Given that I still have over 5K vinyl albums I feel a kindred spirit for you!

However I am 72 so my collection probably looks different from yours but then, who cares, it's all music and there is a place in each of our souls for all kinds.

Woody Spedden

Mike

I just read your article in detail and indeed we are soulmates. I have virtually all the beatles, a decent supply of Stones and hordes of jazz............yes the real stuff from Shelley Manne and the West Coast sound to Gerry Mulligan etc. I love Dinah Washington, Ella and Sarah Vaughn and of course the legend, Lady Day.

However I also have hordes of opera and classical symphonic music and for years was a season subscriber to both San Francisco Symphony and Opera.

Finally, my system is all tubes as well with electronics from a dynamite design duo from the Bay Area named Scott Franklin and Brian Harsell.
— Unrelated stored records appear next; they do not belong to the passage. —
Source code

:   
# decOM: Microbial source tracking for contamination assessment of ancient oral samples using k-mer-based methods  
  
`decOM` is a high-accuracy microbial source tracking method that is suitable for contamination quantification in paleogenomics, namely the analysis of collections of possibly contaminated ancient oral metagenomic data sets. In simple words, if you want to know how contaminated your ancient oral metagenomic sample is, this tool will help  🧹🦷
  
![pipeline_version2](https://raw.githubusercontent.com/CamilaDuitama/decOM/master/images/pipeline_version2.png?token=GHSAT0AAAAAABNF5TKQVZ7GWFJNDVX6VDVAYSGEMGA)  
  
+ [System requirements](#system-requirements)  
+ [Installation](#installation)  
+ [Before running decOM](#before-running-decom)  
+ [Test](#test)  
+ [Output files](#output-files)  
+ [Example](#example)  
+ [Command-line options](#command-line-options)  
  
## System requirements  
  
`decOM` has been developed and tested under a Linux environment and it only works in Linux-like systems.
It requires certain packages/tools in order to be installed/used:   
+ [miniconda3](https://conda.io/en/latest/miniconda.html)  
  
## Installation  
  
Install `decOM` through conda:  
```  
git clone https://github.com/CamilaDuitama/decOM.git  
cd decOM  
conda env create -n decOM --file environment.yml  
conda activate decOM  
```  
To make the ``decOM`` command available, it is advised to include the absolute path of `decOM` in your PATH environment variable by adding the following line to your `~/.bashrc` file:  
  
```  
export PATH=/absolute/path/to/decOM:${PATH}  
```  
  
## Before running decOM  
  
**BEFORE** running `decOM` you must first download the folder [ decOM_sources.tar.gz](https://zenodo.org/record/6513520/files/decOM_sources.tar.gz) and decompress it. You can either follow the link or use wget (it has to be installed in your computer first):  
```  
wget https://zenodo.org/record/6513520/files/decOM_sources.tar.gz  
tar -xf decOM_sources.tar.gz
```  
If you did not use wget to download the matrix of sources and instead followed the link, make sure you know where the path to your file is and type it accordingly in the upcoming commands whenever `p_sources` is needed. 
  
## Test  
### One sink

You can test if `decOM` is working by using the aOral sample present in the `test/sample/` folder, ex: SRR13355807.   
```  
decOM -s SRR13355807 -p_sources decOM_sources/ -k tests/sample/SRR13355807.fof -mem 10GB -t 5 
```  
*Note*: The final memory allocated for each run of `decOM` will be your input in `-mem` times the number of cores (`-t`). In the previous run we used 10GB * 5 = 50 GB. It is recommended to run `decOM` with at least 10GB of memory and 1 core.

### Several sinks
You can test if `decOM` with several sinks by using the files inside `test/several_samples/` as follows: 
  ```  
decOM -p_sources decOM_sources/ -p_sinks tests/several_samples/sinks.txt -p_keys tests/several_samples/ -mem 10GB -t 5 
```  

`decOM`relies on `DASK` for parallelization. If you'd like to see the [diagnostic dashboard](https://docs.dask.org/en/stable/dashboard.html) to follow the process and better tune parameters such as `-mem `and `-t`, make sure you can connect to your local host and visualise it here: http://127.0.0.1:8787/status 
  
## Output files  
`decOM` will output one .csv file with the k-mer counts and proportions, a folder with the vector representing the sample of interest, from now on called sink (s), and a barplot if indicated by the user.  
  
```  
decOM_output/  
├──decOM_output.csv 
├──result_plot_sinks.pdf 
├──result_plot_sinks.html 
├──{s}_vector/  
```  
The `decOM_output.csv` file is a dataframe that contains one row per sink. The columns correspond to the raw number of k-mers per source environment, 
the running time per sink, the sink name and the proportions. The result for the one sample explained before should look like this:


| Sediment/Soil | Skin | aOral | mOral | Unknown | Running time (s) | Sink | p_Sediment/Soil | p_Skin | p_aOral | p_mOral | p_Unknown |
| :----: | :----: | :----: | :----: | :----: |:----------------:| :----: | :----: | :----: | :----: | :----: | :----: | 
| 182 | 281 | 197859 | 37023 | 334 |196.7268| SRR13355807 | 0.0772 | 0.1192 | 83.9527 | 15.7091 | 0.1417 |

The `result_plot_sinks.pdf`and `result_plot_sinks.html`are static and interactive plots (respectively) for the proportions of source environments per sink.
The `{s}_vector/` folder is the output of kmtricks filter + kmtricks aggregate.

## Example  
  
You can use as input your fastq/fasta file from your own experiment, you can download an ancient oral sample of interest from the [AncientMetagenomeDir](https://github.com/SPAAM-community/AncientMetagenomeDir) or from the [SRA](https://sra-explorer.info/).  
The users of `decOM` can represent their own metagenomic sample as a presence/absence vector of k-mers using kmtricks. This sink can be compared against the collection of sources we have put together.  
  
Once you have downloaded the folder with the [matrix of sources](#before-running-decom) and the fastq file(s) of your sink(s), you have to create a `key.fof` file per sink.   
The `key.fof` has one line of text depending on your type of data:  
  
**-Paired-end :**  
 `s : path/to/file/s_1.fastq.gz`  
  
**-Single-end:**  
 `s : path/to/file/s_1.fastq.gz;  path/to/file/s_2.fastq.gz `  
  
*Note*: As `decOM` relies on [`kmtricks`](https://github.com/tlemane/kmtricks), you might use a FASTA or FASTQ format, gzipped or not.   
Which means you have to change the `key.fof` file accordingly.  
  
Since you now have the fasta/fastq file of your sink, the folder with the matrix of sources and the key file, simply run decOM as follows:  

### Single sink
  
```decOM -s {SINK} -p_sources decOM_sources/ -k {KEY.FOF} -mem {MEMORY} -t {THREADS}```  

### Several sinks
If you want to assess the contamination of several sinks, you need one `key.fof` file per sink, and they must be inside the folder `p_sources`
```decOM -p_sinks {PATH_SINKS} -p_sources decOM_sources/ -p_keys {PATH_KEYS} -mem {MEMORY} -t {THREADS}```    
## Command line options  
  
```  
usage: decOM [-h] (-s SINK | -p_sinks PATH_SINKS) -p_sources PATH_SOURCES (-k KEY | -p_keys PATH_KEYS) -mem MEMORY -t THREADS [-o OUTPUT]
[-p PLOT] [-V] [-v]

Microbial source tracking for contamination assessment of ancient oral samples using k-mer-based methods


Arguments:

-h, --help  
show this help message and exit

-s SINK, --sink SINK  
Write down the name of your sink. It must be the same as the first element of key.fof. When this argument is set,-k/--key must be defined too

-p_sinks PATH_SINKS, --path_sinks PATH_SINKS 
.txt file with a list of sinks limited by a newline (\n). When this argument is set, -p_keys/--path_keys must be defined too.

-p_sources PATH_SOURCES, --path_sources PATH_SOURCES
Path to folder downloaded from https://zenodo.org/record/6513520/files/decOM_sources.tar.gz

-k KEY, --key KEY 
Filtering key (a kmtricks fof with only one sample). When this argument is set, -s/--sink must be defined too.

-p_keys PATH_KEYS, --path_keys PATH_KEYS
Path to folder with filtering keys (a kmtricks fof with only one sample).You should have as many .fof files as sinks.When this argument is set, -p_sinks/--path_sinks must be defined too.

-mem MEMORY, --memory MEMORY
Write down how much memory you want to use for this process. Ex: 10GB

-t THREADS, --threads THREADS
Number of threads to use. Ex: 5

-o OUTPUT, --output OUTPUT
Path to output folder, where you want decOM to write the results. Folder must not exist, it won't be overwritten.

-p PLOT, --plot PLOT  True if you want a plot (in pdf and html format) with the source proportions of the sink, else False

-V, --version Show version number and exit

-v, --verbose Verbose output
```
Their company is called Wavestream Kinetics and they can be reached at their retail outlet and vinyl record store, The Analog Room in San Jose.......phone number is (408)971-6158. If you get to the bay area stop in and have a listen.......these products are wonderful. While waiting for the duo to produce a new amp (right now they have a state of the art phono stage and line amp) I am driving my Sonus Faber loudspeakers with a 20 watt Monobloc beauty made by Air Tight in Japan. Super classical old single ended design using the Western Electric 300B. Just can't be beaten.

So enough for my Sunday response. Love the music and glad to continue my photo education with the Mikester!

Best

Woody

What the hell. Since this is a photo blog talking about sound, I will just throw this query out there: Are there any small headphones solutions and/or software solutions that will allow me to adjust the volume for each side independently?

The reason I ask is that I lost most of my hearing in one ear due to an accident that involved a pretty severe blow to my head. So I have permanent nerve deafness in one ear. This makes using something like an iPod with the earbuds a complete waste of time, since I cannot hear one channel.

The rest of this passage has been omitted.